Sus amigos discutían con él, haciéndole ver que de este modo no obtendría
interés alguno de aquel capital, pero él sostenía que eso no le importaba. «El
dinero -decía- hay que guardarlo en una caja debajo de la cama o enterrarlo en
el jardín». Y cuando murió era muy rico. Por eso suponemos que debió enterrar
su fortuna. Descubrimos que había vendido valores y sacado grandes sumas de
dinero de vez en cuando, sin que nadie sepa lo que hizo con ellas.
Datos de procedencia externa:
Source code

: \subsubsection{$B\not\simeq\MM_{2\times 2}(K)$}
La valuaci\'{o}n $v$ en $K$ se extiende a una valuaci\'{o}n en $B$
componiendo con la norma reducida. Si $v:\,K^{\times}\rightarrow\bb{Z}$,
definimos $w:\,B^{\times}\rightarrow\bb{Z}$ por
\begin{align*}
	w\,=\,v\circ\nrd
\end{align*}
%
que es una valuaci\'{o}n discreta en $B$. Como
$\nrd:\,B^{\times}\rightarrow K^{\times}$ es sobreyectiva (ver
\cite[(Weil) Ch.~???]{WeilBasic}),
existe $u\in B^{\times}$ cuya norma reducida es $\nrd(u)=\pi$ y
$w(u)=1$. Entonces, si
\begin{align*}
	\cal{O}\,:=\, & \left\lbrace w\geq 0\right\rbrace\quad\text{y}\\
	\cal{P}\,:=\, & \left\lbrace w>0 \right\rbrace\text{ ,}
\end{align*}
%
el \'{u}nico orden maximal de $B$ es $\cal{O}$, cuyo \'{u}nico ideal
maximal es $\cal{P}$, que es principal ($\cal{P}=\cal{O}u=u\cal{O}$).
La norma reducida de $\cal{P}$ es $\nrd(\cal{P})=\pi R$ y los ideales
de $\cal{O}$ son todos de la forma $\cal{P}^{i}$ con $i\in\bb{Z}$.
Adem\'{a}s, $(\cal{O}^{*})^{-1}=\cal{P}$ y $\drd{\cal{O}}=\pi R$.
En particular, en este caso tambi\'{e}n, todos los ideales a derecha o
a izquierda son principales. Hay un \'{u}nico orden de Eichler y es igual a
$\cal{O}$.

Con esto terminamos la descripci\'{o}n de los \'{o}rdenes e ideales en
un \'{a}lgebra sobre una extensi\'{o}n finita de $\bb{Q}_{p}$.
Pero parece
probable que fiel a sus principios comprara oro para enterrarlo y quedar
tranquilo -explicó Charmian.
-¿No
dijo nada antes de morir? ¿No dejó ningún papel? ¿O una carta?
-Esto
es lo más enloquecedor de todo. No lo hizo. Había estado inconsciente durante
varios días, pero recobró el conocimiento antes de morir. Nos miró a los dos,
se rió... con una risita débil y burlona, y dijo: «Estarán muy bien, pareja de
tortolitos.» Y señalándose un ojo... el derecho... nos lo guiñó. Y entonces
murió...
-Se
señaló un ojo -repitió la señorita Marple, pensativa.
-¿Saca
alguna consecuencia de esto? -le preguntó Eduardo con ansiedad-. A mí me hace
pensar en el cuento de Arsenio Lupin. Algo escondido en un ojo de cristal. Pero
nuestro tío Mathew no tenía ningún ojo de cristal.
-No
-dijo la señorita Marple meneando la cabeza-. No se me ocurre nada, de momento.
-¡Juana
nos dijo que usted nos diría en seguida dónde teníamos que buscar! -se lamentó
Charmian, contrariada.
-No
soy precisamente una adivina -la señorita Marple sonreía-. No conocí a su tío,
ni sé la clase de hombre que era, ni he visto la casa que les legó ni sus
alrededores.
-¿Y
si visitase aquello, lo sabría? -preguntó Charmian.
-Bueno,
la verdad es que entonces resultaría bastante sencillo -replicó la señorita
Marple.
-¡Sencillo!
-repitió Charmian-. ¡Venga usted a Ansteys y vea si descubre algo!
Tal
vez no esperaba que la señorita Marple tomara en serio sus palabras, pero la
solterona repuso con presteza:
-Bien,
querida, es usted muy amable. Siempre he deseado tener ocasión de buscar un
tesoro enterrado. ¡Y, además, en beneficio de una pareja de enamorados!
-concluyó con una sonrisa resplandeciente.